Task material —

══════════

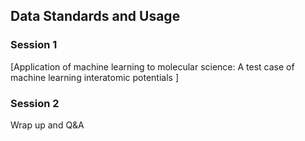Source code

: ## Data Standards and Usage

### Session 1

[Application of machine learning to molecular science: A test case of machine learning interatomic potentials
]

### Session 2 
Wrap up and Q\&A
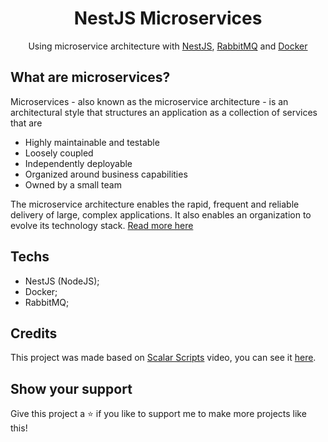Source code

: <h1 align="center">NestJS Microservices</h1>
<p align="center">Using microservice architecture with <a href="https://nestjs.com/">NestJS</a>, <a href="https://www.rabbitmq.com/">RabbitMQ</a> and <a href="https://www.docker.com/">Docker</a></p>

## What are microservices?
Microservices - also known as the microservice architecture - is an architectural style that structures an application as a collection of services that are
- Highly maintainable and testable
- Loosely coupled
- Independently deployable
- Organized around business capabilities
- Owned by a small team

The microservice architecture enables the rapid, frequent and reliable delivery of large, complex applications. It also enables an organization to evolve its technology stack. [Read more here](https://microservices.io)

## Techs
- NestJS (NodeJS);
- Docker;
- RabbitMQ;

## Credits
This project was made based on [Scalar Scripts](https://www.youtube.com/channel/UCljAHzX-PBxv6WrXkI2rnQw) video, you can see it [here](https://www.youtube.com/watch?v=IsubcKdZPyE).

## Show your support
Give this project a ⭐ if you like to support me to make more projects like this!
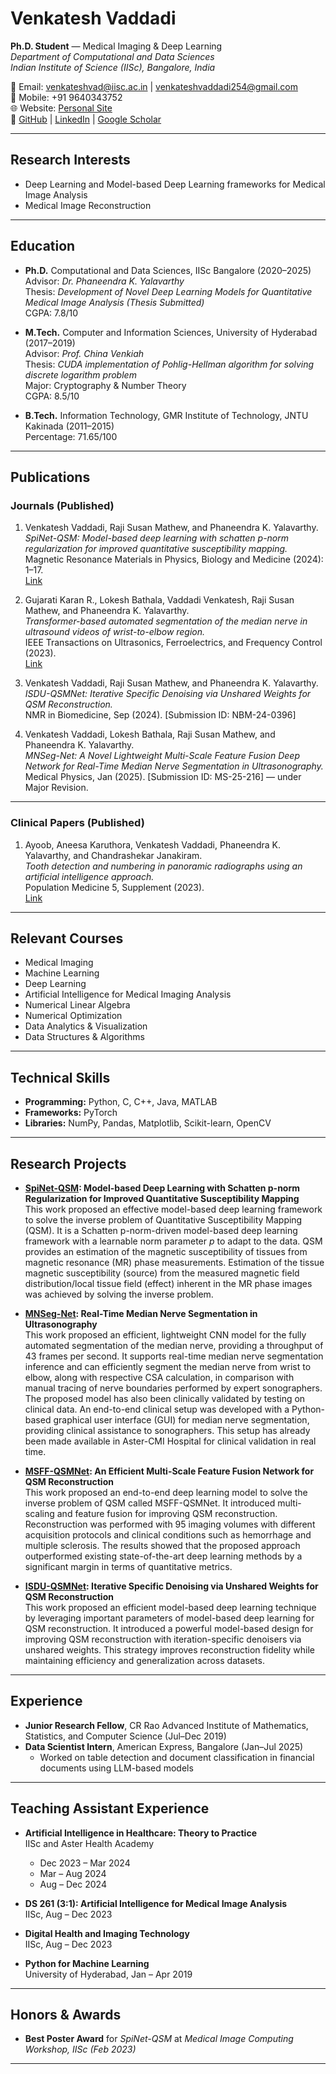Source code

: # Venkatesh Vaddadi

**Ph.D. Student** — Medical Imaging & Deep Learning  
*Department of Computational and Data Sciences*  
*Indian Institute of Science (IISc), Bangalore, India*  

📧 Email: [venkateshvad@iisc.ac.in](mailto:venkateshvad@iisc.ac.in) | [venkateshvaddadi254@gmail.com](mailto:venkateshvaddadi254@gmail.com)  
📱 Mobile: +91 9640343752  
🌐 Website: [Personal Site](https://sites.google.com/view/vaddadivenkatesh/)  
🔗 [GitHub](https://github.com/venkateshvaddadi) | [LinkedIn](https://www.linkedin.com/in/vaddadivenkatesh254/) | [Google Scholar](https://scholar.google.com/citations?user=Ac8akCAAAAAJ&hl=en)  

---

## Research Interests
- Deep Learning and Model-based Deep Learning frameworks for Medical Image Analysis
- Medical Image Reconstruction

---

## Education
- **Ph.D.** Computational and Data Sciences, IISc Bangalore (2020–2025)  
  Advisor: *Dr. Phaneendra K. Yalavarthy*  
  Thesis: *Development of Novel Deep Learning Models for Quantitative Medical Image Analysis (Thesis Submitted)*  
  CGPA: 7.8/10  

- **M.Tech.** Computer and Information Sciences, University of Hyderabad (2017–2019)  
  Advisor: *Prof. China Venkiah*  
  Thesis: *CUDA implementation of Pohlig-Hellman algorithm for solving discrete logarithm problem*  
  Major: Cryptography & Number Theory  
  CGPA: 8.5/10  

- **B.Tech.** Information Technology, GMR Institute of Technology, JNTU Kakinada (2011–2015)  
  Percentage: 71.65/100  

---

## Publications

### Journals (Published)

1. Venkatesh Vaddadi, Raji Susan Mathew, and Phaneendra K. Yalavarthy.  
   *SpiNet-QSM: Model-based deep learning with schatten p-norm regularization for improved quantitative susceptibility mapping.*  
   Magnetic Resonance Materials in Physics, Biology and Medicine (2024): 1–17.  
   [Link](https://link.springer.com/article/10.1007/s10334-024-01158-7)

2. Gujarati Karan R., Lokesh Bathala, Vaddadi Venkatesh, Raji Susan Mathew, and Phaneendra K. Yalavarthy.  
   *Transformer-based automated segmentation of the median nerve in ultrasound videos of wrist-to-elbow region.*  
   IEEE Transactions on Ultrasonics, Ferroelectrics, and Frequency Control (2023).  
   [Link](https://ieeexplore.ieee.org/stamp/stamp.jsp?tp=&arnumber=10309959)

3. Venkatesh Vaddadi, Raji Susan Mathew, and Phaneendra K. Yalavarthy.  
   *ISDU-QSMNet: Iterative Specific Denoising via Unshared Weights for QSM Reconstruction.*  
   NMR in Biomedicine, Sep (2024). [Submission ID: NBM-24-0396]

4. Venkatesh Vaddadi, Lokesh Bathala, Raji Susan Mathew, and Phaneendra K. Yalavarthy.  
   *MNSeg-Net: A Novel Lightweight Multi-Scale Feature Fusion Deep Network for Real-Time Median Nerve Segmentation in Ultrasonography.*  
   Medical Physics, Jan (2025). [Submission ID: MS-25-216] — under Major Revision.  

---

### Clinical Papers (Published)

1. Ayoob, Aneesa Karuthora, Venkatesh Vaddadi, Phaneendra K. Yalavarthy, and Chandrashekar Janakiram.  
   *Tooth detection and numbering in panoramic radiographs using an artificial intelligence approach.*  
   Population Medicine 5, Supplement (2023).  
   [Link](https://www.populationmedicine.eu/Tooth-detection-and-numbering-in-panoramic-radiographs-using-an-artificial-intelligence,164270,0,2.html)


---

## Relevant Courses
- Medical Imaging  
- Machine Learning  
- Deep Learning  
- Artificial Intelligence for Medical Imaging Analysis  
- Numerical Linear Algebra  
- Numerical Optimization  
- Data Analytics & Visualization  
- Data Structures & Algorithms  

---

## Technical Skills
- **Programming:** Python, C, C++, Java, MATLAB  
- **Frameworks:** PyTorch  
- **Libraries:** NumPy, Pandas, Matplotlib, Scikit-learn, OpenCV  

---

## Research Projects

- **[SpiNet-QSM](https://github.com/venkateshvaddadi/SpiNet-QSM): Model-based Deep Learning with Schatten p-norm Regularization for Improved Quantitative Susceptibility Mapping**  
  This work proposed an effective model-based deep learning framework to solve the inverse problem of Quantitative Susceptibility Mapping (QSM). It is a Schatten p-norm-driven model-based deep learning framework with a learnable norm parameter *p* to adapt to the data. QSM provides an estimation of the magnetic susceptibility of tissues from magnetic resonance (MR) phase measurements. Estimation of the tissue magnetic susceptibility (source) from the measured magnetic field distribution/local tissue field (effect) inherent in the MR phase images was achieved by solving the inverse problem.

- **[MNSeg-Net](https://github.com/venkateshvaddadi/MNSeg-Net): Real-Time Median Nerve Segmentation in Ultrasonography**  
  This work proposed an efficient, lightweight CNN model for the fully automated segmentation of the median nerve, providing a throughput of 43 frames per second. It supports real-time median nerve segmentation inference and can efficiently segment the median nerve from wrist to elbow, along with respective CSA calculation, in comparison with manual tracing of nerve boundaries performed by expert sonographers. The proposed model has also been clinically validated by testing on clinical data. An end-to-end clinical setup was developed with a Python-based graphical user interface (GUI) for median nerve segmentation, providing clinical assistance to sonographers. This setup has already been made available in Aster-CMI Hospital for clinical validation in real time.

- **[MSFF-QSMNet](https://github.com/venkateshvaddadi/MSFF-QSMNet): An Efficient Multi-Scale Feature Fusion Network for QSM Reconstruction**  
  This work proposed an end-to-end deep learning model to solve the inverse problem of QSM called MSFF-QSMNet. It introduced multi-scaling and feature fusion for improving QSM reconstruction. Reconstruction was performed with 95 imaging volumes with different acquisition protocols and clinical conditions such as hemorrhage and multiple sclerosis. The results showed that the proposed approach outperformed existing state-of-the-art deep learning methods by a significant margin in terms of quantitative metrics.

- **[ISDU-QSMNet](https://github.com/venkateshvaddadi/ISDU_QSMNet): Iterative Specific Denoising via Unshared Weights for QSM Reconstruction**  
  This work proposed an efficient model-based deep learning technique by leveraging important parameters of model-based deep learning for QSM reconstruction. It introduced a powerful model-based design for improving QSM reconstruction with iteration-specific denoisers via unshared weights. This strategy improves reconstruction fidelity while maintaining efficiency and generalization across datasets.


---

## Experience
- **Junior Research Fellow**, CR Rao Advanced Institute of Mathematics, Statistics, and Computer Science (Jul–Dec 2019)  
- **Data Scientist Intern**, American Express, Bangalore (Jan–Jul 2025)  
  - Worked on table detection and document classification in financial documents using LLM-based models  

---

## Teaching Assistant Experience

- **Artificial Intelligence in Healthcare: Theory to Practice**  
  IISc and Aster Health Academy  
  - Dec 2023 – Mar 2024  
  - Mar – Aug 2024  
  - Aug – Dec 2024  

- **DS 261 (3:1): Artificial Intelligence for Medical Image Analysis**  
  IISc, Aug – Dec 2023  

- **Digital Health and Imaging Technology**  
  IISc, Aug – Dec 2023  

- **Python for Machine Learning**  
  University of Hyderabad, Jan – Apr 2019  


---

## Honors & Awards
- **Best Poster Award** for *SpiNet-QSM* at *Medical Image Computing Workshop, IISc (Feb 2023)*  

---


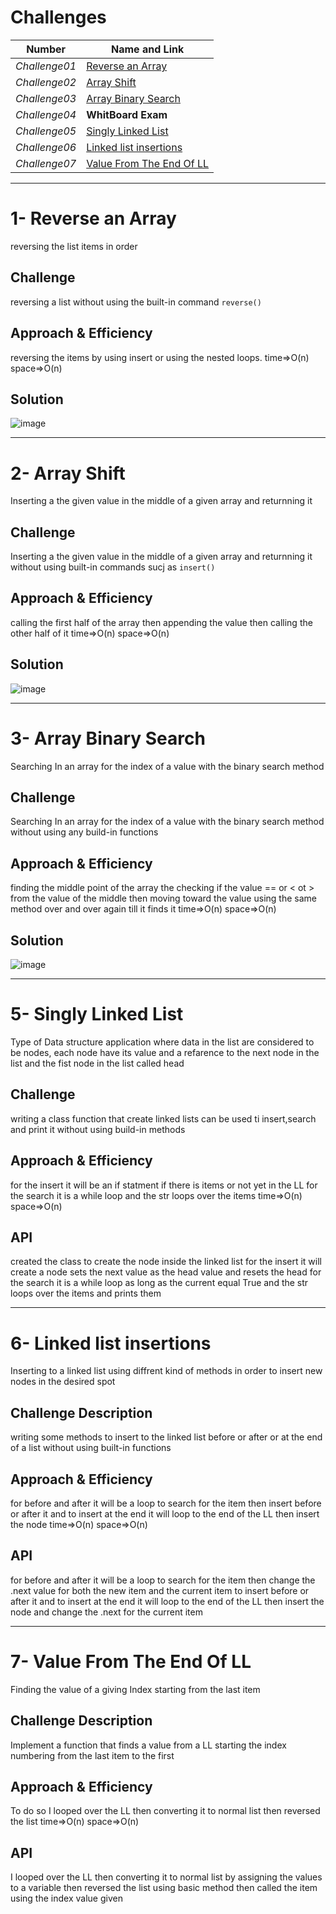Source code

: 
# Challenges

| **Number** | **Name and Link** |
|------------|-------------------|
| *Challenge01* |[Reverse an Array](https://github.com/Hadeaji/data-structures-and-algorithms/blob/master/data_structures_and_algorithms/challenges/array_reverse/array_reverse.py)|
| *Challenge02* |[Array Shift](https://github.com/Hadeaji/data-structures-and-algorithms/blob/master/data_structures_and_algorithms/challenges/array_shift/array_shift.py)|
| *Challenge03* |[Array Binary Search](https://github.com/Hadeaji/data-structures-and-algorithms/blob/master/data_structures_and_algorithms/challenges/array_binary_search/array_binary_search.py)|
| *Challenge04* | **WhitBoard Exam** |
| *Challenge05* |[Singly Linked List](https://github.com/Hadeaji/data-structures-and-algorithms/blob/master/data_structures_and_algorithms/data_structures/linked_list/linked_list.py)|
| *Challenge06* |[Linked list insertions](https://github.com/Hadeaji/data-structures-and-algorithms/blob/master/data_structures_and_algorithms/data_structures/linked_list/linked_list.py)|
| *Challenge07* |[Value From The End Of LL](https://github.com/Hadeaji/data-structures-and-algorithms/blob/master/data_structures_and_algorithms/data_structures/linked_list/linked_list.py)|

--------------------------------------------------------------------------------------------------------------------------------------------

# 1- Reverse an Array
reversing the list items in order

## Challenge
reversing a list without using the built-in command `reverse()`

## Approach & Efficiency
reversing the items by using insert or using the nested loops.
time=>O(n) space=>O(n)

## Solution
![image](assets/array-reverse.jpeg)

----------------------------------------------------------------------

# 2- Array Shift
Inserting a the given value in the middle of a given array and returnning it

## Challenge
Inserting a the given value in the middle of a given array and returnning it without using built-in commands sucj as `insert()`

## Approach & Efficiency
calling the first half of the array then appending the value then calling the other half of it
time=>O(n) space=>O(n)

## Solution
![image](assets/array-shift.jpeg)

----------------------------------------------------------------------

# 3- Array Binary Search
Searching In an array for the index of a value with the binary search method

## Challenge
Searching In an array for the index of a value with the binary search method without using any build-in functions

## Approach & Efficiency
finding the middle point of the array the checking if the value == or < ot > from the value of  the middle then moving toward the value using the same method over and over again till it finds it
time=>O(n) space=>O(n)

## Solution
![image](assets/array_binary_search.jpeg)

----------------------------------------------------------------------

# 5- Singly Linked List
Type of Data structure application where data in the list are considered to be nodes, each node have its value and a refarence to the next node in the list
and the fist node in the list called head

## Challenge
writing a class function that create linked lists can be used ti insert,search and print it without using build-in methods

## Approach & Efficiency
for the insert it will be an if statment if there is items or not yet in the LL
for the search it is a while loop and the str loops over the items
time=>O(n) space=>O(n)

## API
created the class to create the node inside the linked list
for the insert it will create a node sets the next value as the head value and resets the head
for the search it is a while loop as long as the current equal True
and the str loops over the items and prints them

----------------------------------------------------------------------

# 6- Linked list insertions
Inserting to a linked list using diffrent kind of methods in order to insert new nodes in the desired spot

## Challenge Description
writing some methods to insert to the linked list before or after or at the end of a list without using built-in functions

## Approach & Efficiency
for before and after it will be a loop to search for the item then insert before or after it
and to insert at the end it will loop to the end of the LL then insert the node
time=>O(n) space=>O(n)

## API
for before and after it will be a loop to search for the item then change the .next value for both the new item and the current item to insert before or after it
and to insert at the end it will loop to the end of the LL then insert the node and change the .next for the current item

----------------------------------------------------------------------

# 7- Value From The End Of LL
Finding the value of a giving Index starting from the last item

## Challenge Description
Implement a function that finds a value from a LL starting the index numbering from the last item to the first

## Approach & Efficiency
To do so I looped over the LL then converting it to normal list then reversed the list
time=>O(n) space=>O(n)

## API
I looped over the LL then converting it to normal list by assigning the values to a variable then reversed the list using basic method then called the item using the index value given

══════════

What is required — Please repeat, with no pictures, each line from the start of the records above through the line with "Microservices - also", inclusive, and only those.

Your response —
Source code

: ## Data Standards and Usage

### Session 1

[Application of machine learning to molecular science: A test case of machine learning interatomic potentials
]

### Session 2 
Wrap up and Q\&A
Source code

: <h1 align="center">NestJS Microservices</h1>
<p align="center">Using microservice architecture with <a href="https://nestjs.com/">NestJS</a>, <a href="https://www.rabbitmq.com/">RabbitMQ</a> and <a href="https://www.docker.com/">Docker</a></p>

## What are microservices?
Microservices - also known as the microservice architecture - is an architectural style that structures an application as a collection of services that are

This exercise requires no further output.